--- WORK INSTRUCTIONS ---
Give back the listing in full and exactly, leaving out the images.

———

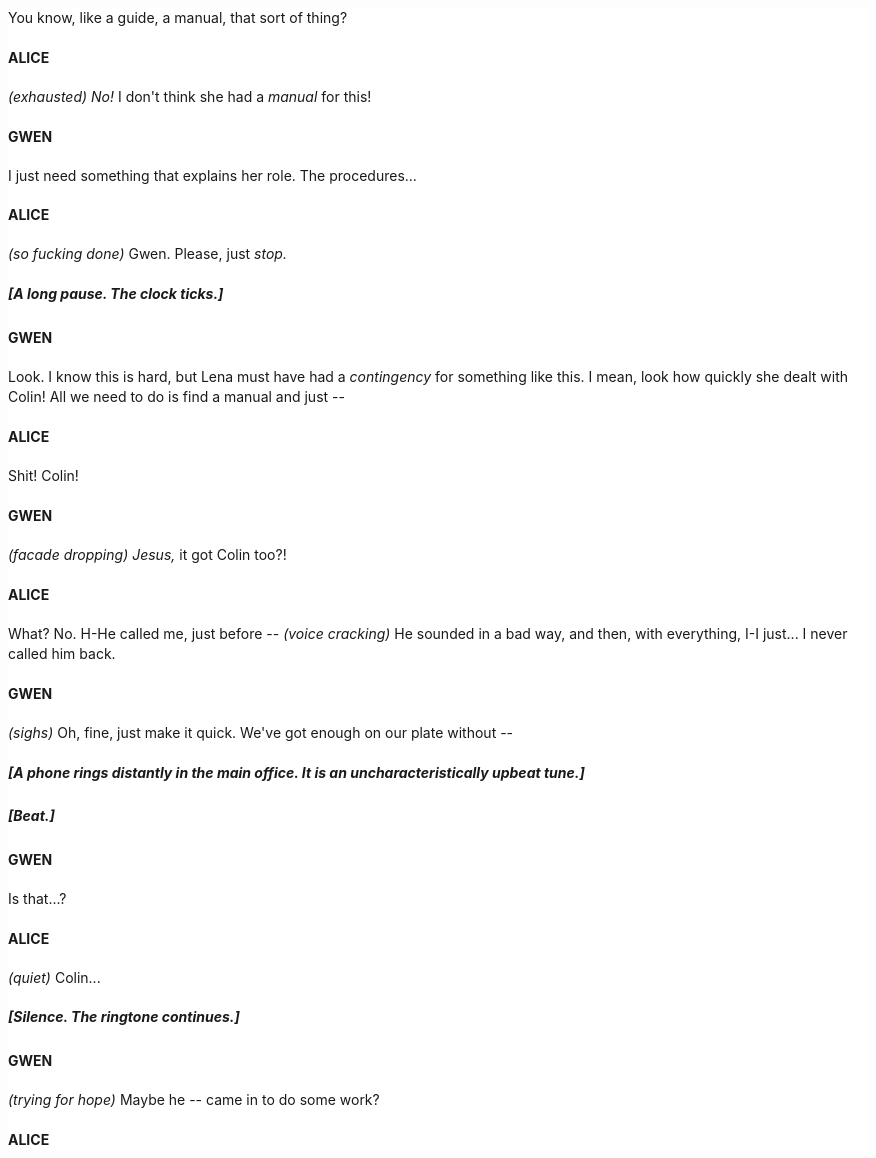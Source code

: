 You know, like a guide, a manual, that sort of thing? 

#### ALICE

_(exhausted)_ *No!* I don't think she had a *manual* for this!

#### GWEN

I just need something that explains her role. The procedures... 

#### ALICE

_(so fucking done)_ Gwen. Please, just *stop.*

##### [A long pause. The clock ticks.]

#### GWEN

Look. I know this is hard, but Lena must have had a *contingency* for something like this. I mean, look how quickly she dealt with Colin! All we need to do is find a manual and just --

#### ALICE

Shit! Colin!

#### GWEN

_(facade dropping)_ *Jesus,* it got Colin too?! 

#### ALICE

What? No. H-He called me, just before -- _(voice cracking)_ He sounded in a bad way, and then, with everything, I-I just... I never called him back. 

#### GWEN

_(sighs)_ Oh, fine, just make it quick. We've got enough on our plate without --

##### [A phone rings distantly in the main office. It is an uncharacteristically upbeat tune.]

##### [Beat.]

#### GWEN

Is that...? 

#### ALICE

_(quiet)_ Colin...

##### [Silence. The ringtone continues.]

#### GWEN

_(trying for hope)_ Maybe he -- came in to do some work? 

#### ALICE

———

--- RESPONSE TO THIS EXERCISE ---
Source code

: You know, like a guide, a manual, that sort of thing? 

#### ALICE

_(exhausted)_ *No!* I don't think she had a *manual* for this!

#### GWEN

I just need something that explains her role. The procedures... 

#### ALICE

_(so fucking done)_ Gwen. Please, just *stop.*

##### [A long pause. The clock ticks.]

#### GWEN

Look. I know this is hard, but Lena must have had a *contingency* for something like this. I mean, look how quickly she dealt with Colin! All we need to do is find a manual and just --

#### ALICE

Shit! Colin!

#### GWEN

_(facade dropping)_ *Jesus,* it got Colin too?! 

#### ALICE

What? No. H-He called me, just before -- _(voice cracking)_ He sounded in a bad way, and then, with everything, I-I just... I never called him back. 

#### GWEN

_(sighs)_ Oh, fine, just make it quick. We've got enough on our plate without --

##### [A phone rings distantly in the main office. It is an uncharacteristically upbeat tune.]

##### [Beat.]

#### GWEN

Is that...? 

#### ALICE

_(quiet)_ Colin...

##### [Silence. The ringtone continues.]

#### GWEN

_(trying for hope)_ Maybe he -- came in to do some work? 

#### ALICE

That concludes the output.